StreamHorizon FAQ

ETL Grid integrated with & cohabiting on Compute Grid

StreamHorizon architecture is compliant with Compute Grid architectures on all (conventional and Big Data (Hadoop)) deployments. Your existing Compute grid nodes can host both, your Compute Grid calculation engines as well as StreamHorizon instances. This allows you to reuse existing grid to host/run your ETL & Compute Grid on the same hardware, thereby achieving minimal movement of data across the network and massive reduction of hardware costs.

For more information please refer to Deployment Topologies chapter in StreamHorizon guides and presentations available at Resources & Downloads page

ETL Grid (ETL Farm)

ETL Grid is StreamHorizon's response to concept of long present Computing Grids (CPU Grids) in world of massively parallel, calculation intensive computing. StreamHorizon ETL Grid deployment architecture enables you to deliver your own ETL Grid by simply running StreamHorizon engine across all flavours of filesystems (Hadoop & non-Hadoop), Operating Systems, Clouds & Virtual deployments...

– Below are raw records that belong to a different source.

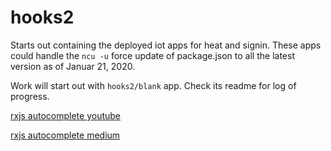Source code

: # hooks2

Starts out containing the deployed iot apps for heat and signin. These apps could handle the `ncu -u` force update of package.json to all the latest version as of Januar 21, 2020.

Work will start out with `hooks2/blank` app. Check its readme for log of progress.


[rxjs autocomplete youtube](https://www.youtube.com/watch?v=gIMMkX4VZ54&t=812s)

[rxjs autocomplete medium](https://medium.com/@rachel.poulos/wreck-the-web-with-observables-how-to-make-an-autocomplete-search-with-rxjs-bd588ad91b1b)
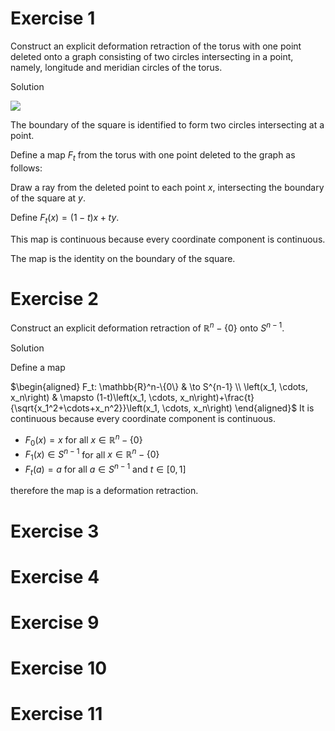 # Exercise 1
Construct an explicit deformation retraction of the torus with one point deleted
onto a graph consisting of two circles intersecting in a point, namely, longitude and
meridian circles of the torus.

Solution

![](https://i.upmath.me/svgb/tdLBasMwDAbge55Cl0ECafBKdhrZaW8x96DaWiua2pnsEDbjdx9uKdkeIDeDzP8JSXoOFPnyM_JRUL6TJeMFI3sXuivKhd0p5Eof6cQulY8TmzgL5eoJ3gUXiGeC6GUOgAEQwteMQrBwPAOK-CVU2gouH5MPEU0JHh4Itas2pIfWlseAESYfuJRAdS_3wKRvkekt55wPUKtWNbDbQd23qnndEOpXqN8Y6u-Q2hhSK1RG92eZlkaKZGHy7GKlP3kcb10I2QPU-3bfgGExI0GtuufSJDn77zR-AQ)

The boundary of the square is identified to form two circles intersecting at a point.

Define a map $F_t$ from the torus with one point deleted to the graph as follows:

Draw a ray from the deleted point to each point $x$, intersecting the boundary of the square at $y$.

Define $F_t(x)=(1-t)x+ty$.

This map is continuous because every coordinate component is continuous.

The map is the identity on the boundary of the square.

# Exercise 2

Construct an explicit deformation retraction of $`\mathbb{R}^n-\{0\}`$ onto $S^{n-1}$.

Solution

Define a map

$`\begin{aligned}
F_t: \mathbb{R}^n-\{0\} & \to S^{n-1} \\
\left(x_1, \cdots, x_n\right) & \mapsto (1-t)\left(x_1, \cdots, x_n\right)+\frac{t}{\sqrt{x_1^2+\cdots+x_n^2}}\left(x_1, \cdots, x_n\right)
\end{aligned}`$
It is continuous because every coordinate component is continuous.
*	$F_0(x) = x$ for all $`x ∈ \mathbb{R}^n-\{0\}`$
*	$F_1(x) ∈ S^{n-1}$ for all $`x ∈ \mathbb{R}^n-\{0\}`$
*	$F_t(a) = a$ for all $a ∈ S^{n-1}$ and $t ∈ [0, 1]$

therefore the map is a deformation retraction.

# Exercise 3



# Exercise 4

# Exercise 9

# Exercise 10

# Exercise 11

For more information please refer to Deployment Strategies chapter in StreamHorizon guides and presentations available at Resources & Downloads page

Java backed dimensions (custom ETL dimensional processing)

StreamHorizon offers ability to end user to define & create dimensional logic fully implemented in Java. This way it is possible to use full power of Java language to perform:

  1. Pre-caching of dimensional data
  2. Key lookups during processing
  3. Direct Cache manipulation (manipulation of Infinispan/Hazelcast or any other configured In-Memory Data Grid)
This feature effectively enables your StreamHorizon deployment to interact with any data source which can be accessed via Java.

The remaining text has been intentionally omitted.